*** Opening of Data for processing ***
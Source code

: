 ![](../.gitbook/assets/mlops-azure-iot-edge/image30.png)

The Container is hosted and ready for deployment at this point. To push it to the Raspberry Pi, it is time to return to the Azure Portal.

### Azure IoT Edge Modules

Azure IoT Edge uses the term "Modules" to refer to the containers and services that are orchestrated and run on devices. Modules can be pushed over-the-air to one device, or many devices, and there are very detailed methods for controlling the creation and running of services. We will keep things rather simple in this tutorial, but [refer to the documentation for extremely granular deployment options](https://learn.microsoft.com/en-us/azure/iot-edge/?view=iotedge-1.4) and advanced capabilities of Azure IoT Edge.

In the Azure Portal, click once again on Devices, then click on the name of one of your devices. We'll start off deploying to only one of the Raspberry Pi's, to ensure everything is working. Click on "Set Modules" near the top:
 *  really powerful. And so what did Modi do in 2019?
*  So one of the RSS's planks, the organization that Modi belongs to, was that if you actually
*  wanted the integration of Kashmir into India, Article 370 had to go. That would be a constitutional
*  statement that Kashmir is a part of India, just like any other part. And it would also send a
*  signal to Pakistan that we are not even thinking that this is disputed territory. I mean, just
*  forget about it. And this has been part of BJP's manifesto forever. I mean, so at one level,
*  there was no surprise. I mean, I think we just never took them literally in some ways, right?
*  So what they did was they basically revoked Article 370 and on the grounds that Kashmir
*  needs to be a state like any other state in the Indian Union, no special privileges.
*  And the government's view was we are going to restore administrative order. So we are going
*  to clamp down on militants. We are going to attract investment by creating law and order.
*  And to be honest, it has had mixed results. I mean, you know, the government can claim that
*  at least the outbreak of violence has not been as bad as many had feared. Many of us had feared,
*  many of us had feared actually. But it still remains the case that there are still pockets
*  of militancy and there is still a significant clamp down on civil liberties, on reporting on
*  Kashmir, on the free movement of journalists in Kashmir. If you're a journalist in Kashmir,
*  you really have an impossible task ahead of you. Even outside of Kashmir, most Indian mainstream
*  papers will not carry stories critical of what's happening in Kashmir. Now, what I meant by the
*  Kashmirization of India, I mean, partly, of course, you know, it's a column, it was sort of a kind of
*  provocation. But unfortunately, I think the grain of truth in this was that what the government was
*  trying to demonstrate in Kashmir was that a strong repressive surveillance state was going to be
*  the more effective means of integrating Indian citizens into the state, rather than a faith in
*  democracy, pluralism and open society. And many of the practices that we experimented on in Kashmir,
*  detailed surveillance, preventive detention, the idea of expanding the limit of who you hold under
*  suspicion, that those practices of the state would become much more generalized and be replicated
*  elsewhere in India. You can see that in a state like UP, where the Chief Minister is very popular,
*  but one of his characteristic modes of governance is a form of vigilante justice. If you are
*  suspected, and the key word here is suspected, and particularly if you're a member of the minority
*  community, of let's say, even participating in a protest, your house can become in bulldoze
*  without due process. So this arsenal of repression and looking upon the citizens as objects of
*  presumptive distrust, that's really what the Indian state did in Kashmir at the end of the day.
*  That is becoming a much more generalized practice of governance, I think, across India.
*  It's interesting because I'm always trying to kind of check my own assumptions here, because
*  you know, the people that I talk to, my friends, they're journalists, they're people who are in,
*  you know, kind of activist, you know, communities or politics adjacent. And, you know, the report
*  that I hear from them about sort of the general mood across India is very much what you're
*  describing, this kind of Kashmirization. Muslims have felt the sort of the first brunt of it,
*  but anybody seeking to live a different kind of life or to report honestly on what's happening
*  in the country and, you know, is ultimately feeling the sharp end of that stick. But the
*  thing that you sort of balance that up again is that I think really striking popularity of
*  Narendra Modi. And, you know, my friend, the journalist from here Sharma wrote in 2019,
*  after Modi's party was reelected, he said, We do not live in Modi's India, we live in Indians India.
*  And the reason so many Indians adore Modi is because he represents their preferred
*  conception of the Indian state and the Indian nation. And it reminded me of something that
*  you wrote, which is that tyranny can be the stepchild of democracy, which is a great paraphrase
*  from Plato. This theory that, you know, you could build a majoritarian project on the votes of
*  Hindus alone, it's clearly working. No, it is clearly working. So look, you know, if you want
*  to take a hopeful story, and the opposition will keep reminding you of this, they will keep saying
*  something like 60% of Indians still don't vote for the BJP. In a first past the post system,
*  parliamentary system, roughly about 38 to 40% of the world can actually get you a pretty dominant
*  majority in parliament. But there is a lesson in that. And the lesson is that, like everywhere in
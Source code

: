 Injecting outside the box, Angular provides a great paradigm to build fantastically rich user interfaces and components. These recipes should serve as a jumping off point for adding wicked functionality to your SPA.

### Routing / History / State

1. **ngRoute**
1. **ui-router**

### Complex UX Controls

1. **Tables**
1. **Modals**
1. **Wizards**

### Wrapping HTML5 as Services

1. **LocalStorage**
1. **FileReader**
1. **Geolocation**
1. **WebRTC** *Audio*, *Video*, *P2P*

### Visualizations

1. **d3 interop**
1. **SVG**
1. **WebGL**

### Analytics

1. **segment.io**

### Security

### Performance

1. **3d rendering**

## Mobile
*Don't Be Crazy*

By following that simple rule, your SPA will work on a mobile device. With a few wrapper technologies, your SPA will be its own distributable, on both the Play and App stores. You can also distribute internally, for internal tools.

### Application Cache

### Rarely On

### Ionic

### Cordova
*** Close of Data for processing ***
(Goal of the exercise): Working from the material above, retype exactly the lines from the one with "much what you're" through the one with "if you want", both included, and only those lines.

(Solution below):
*  that I hear from them about sort of the general mood across India is very much what you're
*  describing, this kind of Kashmirization. Muslims have felt the sort of the first brunt of it,
*  but anybody seeking to live a different kind of life or to report honestly on what's happening
*  in the country and, you know, is ultimately feeling the sharp end of that stick. But the
*  thing that you sort of balance that up again is that I think really striking popularity of
*  Narendra Modi. And, you know, my friend, the journalist from here Sharma wrote in 2019,
*  after Modi's party was reelected, he said, We do not live in Modi's India, we live in Indians India.
*  And the reason so many Indians adore Modi is because he represents their preferred
*  conception of the Indian state and the Indian nation. And it reminded me of something that
*  you wrote, which is that tyranny can be the stepchild of democracy, which is a great paraphrase
*  from Plato. This theory that, you know, you could build a majoritarian project on the votes of
*  Hindus alone, it's clearly working. No, it is clearly working. So look, you know, if you want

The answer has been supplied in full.